What Makes Chickenpox Itch?

It feels like a fever. Or maybe a cold. But when you look in the mirror and see spots, you know it's not a game of connect-the-dots. It's chickenpox.

And chickenpox sure do itch! Here's why: After the red spots appear on your body, they fill up with a clear liquid. These liquid-filled blisters are called vesicles (say: veh-sih-kulz). The vesicles release chemicals in your skin that excite the nerves that make you itch. The good news is that your skin is supposed to be itchy when you have chickenpox. Itching is a sign that your body is doing its job defending itself.

These nerves in the top layers of your skin tell the brain when something itches. They are the same nerves that get excited when you get a reaction to a mosquito bite. When these nerves are irritated, they send a message to your brain: "Something's on the skin! Get rid of it!" Your brain sends a message back to your hand and arm that says, "Scratch that itch!"

These nerves are not the same as nerves that tell your brain you are in pain, but they are similar. Pain nerves send a stronger signal to your brain than itch nerves do. When you scratch an itch, you actually cause a little bit of pain. When you scratch, the pain temporarily takes away the itchy feeling. But once the pain is gone, the itch comes back.
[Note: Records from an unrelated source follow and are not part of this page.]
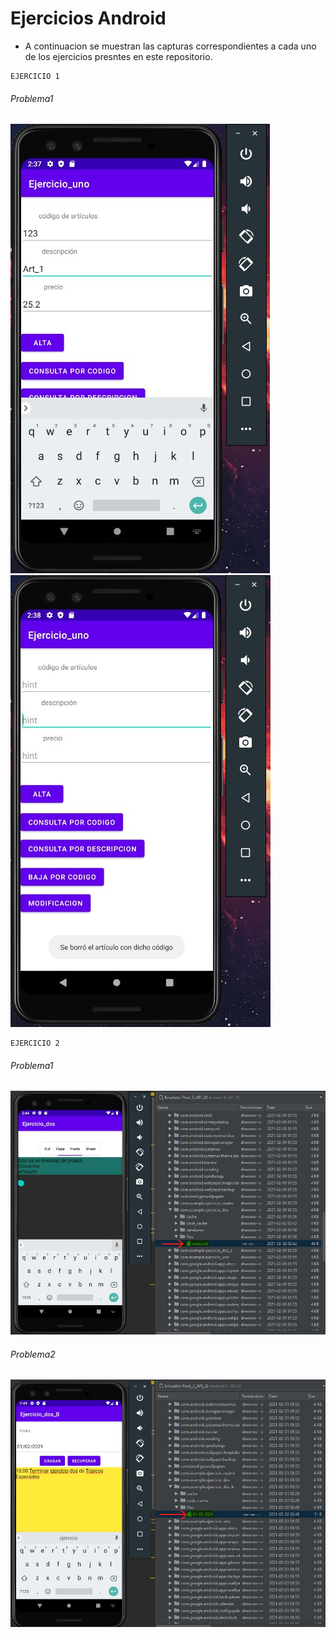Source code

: # Ejercicios Android

* A continuacion se muestran las capturas correspondientes a cada uno de los ejercicios presntes en este repositorio.

```
EJERCICIO 1
```
###### Problema1
![IMAGEN EJ1](https://raw.githubusercontent.com/Cristiangpbf/EjerciciosAndroid/main/CapturasEjercicios/EjercicioUno1.jpg)
![IMAGEN EJ1](https://raw.githubusercontent.com/Cristiangpbf/EjerciciosAndroid/main/CapturasEjercicios/EjercicioUno2.jpg)

```
EJERCICIO 2
```
###### Problema1
![IMAGEN EJ1](https://raw.githubusercontent.com/Cristiangpbf/EjerciciosAndroid/main/CapturasEjercicios/EjercicioDosA1.jpg)
###### Problema2
![IMAGEN EJ1](https://raw.githubusercontent.com/Cristiangpbf/EjerciciosAndroid/main/CapturasEjercicios/EjercicioDosB1.jpg)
When Will the Itching Stop?

You may feel like the itching will never stop, but the good news is that after 3 to 4 days, you'll start feeling better. In a week to 10 days, the vesicles will have formed scabs and you won't be as itchy anymore.

In the meantime, try your best not to scratch. Scratching may spread germs from your skin that could cause an infection. Cut your fingernails short so you won't hurt your skin if you do scratch. Also, wash your hands often during this time. Keep busy and you won't want to scratch as much. Now is a good time to rest, read some books, play a board game, or watch a movie.

If your doctor recommends it, your mom or dad might help you apply some anti-itch cream or lotion. The doctor also might suggest you take a pill or liquid medicine to make you less itchy. These medicines can be especially helpful if you can't sleep because you're so busy scratching.

There's something else you could try if you're itching - oatmeal. And guess what? You don't eat it, you take a bath in it! Well, you don't exactly take a bath in a bowl of warm, gooey oatmeal, but your mom or dad can add some oatmeal or an oatmeal-based bath powder to the bath water. Ah, oatmeal. It's not just for breakfast anymore!